小结一下kafkasource执行流程:
接下来是ES的sink分析,其实看完了上面的分析之后,分析ES就很简单
首先咱们还是来看看一个sink有啥特点,其实和source是差不多的,也是继承AbstractRichFunction,然后有点不同的是实现的是SinkFunction,这个接口有个重要的方法就是invoke,和SourceFunction是异曲同工的。好,我们首先要知道es的sink是啥
public abstract class ElasticsearchSinkBase<T, C extends AutoCloseable> extends RichSinkFunction<T> implements CheckpointedFunction
可以看到类的写法和kafka的source差不多,也会实现CheckpointedFunction。
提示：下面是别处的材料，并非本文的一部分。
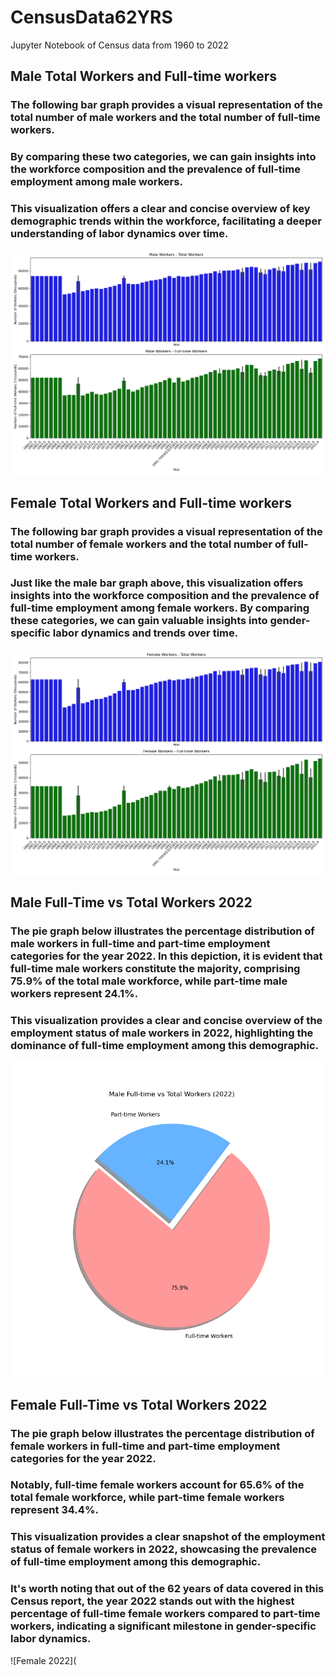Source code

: # CensusData62YRS
Jupyter Notebook of Census data from 1960 to 2022

## Male Total Workers and Full-time workers
### The following bar graph provides a visual representation of the total number of male workers and the total number of full-time workers.
### By comparing these two categories, we can gain insights into the workforce composition and the prevalence of full-time employment among male workers. 
### This visualization offers a clear and concise overview of key demographic trends within the workforce, facilitating a deeper understanding of labor dynamics over time.
![Male Workers](https://github.com/itcoder78/CensusData62YRS/blob/main/Male%20Workers.png)

## Female Total Workers and Full-time workers
### The following bar graph provides a visual representation of the total number of female workers and the total number of full-time workers.
### Just like the male bar graph above, this visualization offers insights into the workforce composition and the prevalence of full-time employment among female workers. By comparing these categories, we can gain valuable insights into gender-specific labor dynamics and trends over time.

![Female Workers](https://github.com/itcoder78/CensusData62YRS/blob/main/Female%20Workers.png)

## Male Full-Time vs Total Workers 2022
### The pie graph below illustrates the percentage distribution of male workers in full-time and part-time employment categories for the year 2022. In this depiction, it is evident that full-time male workers constitute the majority, comprising 75.9% of the total male workforce, while part-time male workers represent 24.1%.
### This visualization provides a clear and concise overview of the employment status of male workers in 2022, highlighting the dominance of full-time employment among this demographic.
![Male 2022](https://github.com/itcoder78/CensusData62YRS/blob/main/Male%20Full-time%20vs%20Total%20Workers.png)

## Female Full-Time vs Total Workers 2022
### The pie graph below illustrates the percentage distribution of female workers in full-time and part-time employment categories for the year 2022.
### Notably, full-time female workers account for 65.6% of the total female workforce, while part-time female workers represent 34.4%.
### This visualization provides a clear snapshot of the employment status of female workers in 2022, showcasing the prevalence of full-time employment among this demographic.
### It's worth noting that out of the 62 years of data covered in this Census report, the year 2022 stands out with the highest percentage of full-time female workers compared to part-time workers, indicating a significant milestone in gender-specific labor dynamics.
![Female 2022](
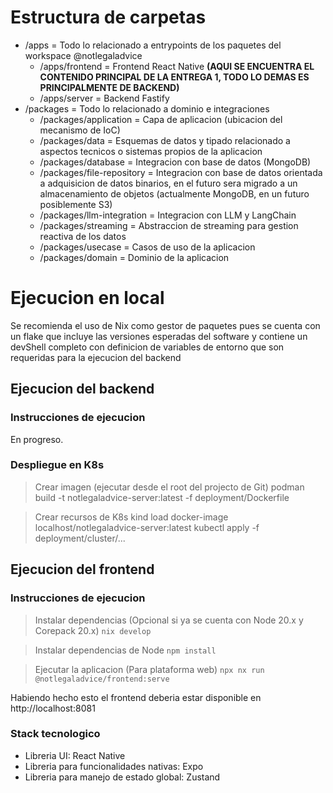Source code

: # Estructura de carpetas

- /apps = Todo lo relacionado a entrypoints de los paquetes del workspace @notlegaladvice
  - /apps/frontend = Frontend React Native **(AQUI SE ENCUENTRA EL CONTENIDO PRINCIPAL DE LA ENTREGA 1, TODO LO DEMAS ES PRINCIPALMENTE DE BACKEND)**
  - /apps/server = Backend Fastify
- /packages = Todo lo relacionado a dominio e integraciones
  - /packages/application = Capa de aplicacion (ubicacion del mecanismo de IoC)
  - /packages/data = Esquemas de datos y tipado relacionado a aspectos tecnicos o sistemas propios de la aplicacion
  - /packages/database = Integracion con base de datos (MongoDB)
  - /packages/file-repository = Integracion con base de datos orientada a adquisicion de datos binarios, en el futuro sera migrado a un almacenamiento de objetos (actualmente MongoDB, en un futuro posiblemente S3)
  - /packages/llm-integration = Integracion con LLM y LangChain
  - /packages/streaming = Abstraccion de streaming para gestion reactiva de los datos
  - /packages/usecase = Casos de uso de la aplicacion
  - /packages/domain = Dominio de la aplicacion

# Ejecucion en local

Se recomienda el uso de Nix como gestor de paquetes pues se cuenta con un flake que incluye las versiones esperadas del software y contiene un devShell completo con definicion de variables de entorno que son requeridas para la ejecucion del backend

## Ejecucion del backend

### Instrucciones de ejecucion

En progreso.

### Despliegue en K8s

> Crear imagen (ejecutar desde el root del projecto de Git)
> podman build -t notlegaladvice-server:latest -f deployment/Dockerfile

> Crear recursos de K8s
> kind load docker-image localhost/notlegaladvice-server:latest
> kubectl apply -f deployment/cluster/...

## Ejecucion del frontend

### Instrucciones de ejecucion

> Instalar dependencias (Opcional si ya se cuenta con Node 20.x y Corepack 20.x)
> `nix develop`

> Instalar dependencias de Node
> `npm install`

> Ejecutar la aplicacion (Para plataforma web)
> `npx nx run @notlegaladvice/frontend:serve`

Habiendo hecho esto el frontend deberia estar disponible en http://localhost:8081

### Stack tecnologico

- Libreria UI: React Native
- Libreria para funcionalidades nativas: Expo
- Libreria para manejo de estado global: Zustand
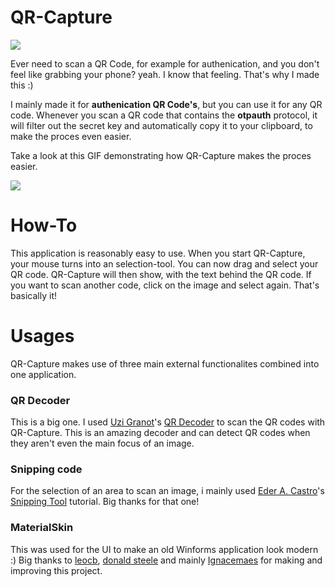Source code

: # QR-Capture


![](https://i.imgur.com/AZBJVdE.png) 


Ever need to scan a QR Code, for example for authenication, and you don't feel like grabbing your phone? yeah. I know that feeling. That's why I made this :) 

I mainly made it for **authenication QR Code's**, but you can use it for any QR code. Whenever you scan a QR code that contains the **otpauth** protocol, it will filter out the secret key and automatically copy it to your clipboard, to make the proces even easier.

Take a look at this GIF demonstrating how QR-Capture makes the proces easier.

![](https://i.imgur.com/8DPIsPz.gif)

# How-To

This application is reasonably easy to use. When you start QR-Capture, your mouse turns into an selection-tool. You can now drag and select your QR code. QR-Capture will then show, with the text behind the QR code. If you want to scan another code, click on the image and select again. That's basically it!


# Usages

QR-Capture makes use of three main external functionalites combined into one application.

### QR Decoder

This is a big one. I used [Uzi Granot](https://www.codeproject.com/script/Membership/View.aspx?mid=193217)'s [QR Decoder](https://www.codeproject.com/Articles/1250071/QR-Code-Encoder-and-Decoder-NET-Framework-Standard) to scan the QR codes with QR-Capture. This is an amazing decoder and can detect QR codes when they aren't even the main focus of an image.

### Snipping code

For the selection of an area to scan an image, i mainly used [Eder A. Castro](https://www.codeproject.com/script/Membership/View.aspx?mid=3951754)'s [Snipping Tool](https://www.codeproject.com/Articles/485883/Create-your-own-Snipping-Tool) tutorial. Big thanks for that one!

### MaterialSkin

This was used for the UI to make an old Winforms application look modern :) Big thanks to [leocb](https://github.com/leocb/MaterialSkin), [donald steele](https://github.com/donaldsteele/MaterialSkin) and mainly [Ignacemaes](https://github.com/IgnaceMaes/MaterialSkin) for making and improving this project.
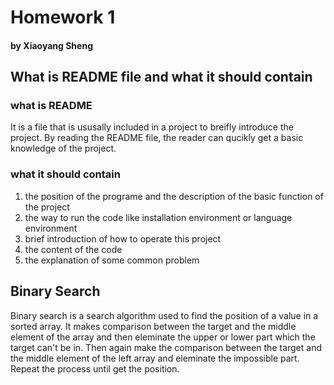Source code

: # Homework 1
#### by Xiaoyang Sheng
## What is README file and what it should contain
### what is README
It is a file that is ususally included in a project to breifly introduce the project. By reading the README file, the reader can qucikly get a basic knowledge of the project. 
### what it should contain
1. the position of the programe and the description of the basic function of the project
2. the way to run the code like installation environment or language environment
3. brief introduction of how to operate this project
4. the content of the code
5. the explanation of some common problem

## Binary Search
Binary search is a search algorithm used to find the position of a value in a sorted array. It makes comparison between the target and the middle element of the array and then eleminate the upper or lower part which the target can't be in. Then again make the comparison between the target and the middle element of the left array and eleminate the impossible part. Repeat the process until get the position.
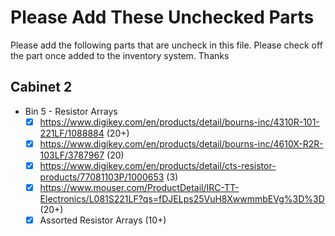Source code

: # Please Add These Unchecked Parts

Please add the following parts that are uncheck in this file. Please check off the part once added to the inventory system. Thanks

## Cabinet 2

- Bin 5 - Resistor Arrays
  - [x] https://www.digikey.com/en/products/detail/bourns-inc/4310R-101-221LF/1088884 (20+)
  - [x] https://www.digikey.com/en/products/detail/bourns-inc/4610X-R2R-103LF/3787967 (20)
  - [x] https://www.digikey.com/en/products/detail/cts-resistor-products/77081103P/1000653 (3)
  - [x] https://www.mouser.com/ProductDetail/IRC-TT-Electronics/L081S221LF?qs=fDJELps25VuH8XwwmmbEVg%3D%3D (20+)
  - [x] Assorted Resistor Arrays (10+)
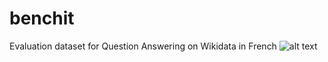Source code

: # benchit
Evaluation dataset for Question Answering on Wikidata in French
![alt text](https://github.com/lmrojasb/benchit/TestSetHistogram.png)
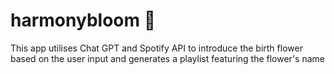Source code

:# harmonybloom 🌷
This app utilises Chat GPT and Spotify API to introduce the birth flower based on the user input and generates a playlist featuring the flower's name

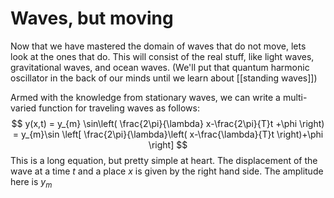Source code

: # Waves, but moving
Now that we have mastered the domain of waves that do not move, lets look at the ones that do. This will consist of the real stuff, like light waves, gravitational waves, and ocean waves. (We'll put that quantum harmonic oscillator in the back of our minds until we learn about [[standing waves]]) 

Armed with the knowledge from stationary waves, we can write a multi-varied function for traveling waves as follows: 
$$
y(x,t) =  y_{m} \sin\left( \frac{2\pi}{\lambda} x-\frac{2\pi}{T}t +\phi \right) = y_{m}\sin \left[ \frac{2\pi}{\lambda}\left( x-\frac{\lambda}{T}t \right)+\phi \right]
$$
This is a long equation, but pretty simple at heart. The displacement of the wave at a time $t$ and a place $x$ is given by the right hand side. The amplitude here is $y_{m}$ 


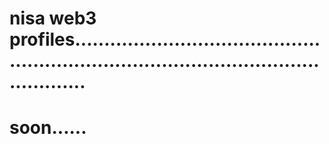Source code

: # nisa web3 profiles............................................................................................................
# soon......
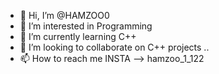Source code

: - 👋 Hi, I’m @HAMZOO0
- 👀 I’m interested in Programming 
- 🌱 I’m currently learning C++ 
- 💞️ I’m looking to collaborate on  C++ projects ..
- 📫 How to reach me INSTA --> hamzoo_1_122


<!---
HAMZOO0/HAMZOO0 is a ✨ special ✨ repository because its `README.md` (this file) appears on your GitHub profile.
You can click the Preview link to take a look at your changes.
--->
先看看他的demo
- public class Elasticsearch7SinkExample {
-
- public static void main(String[] args) throws Exception {
-
- final ParameterTool parameterTool = ParameterTool.fromArgs(args);
-
- if (parameterTool.getNumberOfParameters() < 2) {
- System.out.println("Missing parameters!\n" +
- "Usage: --numRecords <numRecords> --index <index>");
- return;
- }
-
- final StreamExecutionEnvironment env = StreamExecutionEnvironment.getExecutionEnvironment();
- env.enableCheckpointing(5000);
-
- DataStream<Tuple2<String, String>> source = env.generateSequence(0, parameterTool.getInt("numRecords") - 1)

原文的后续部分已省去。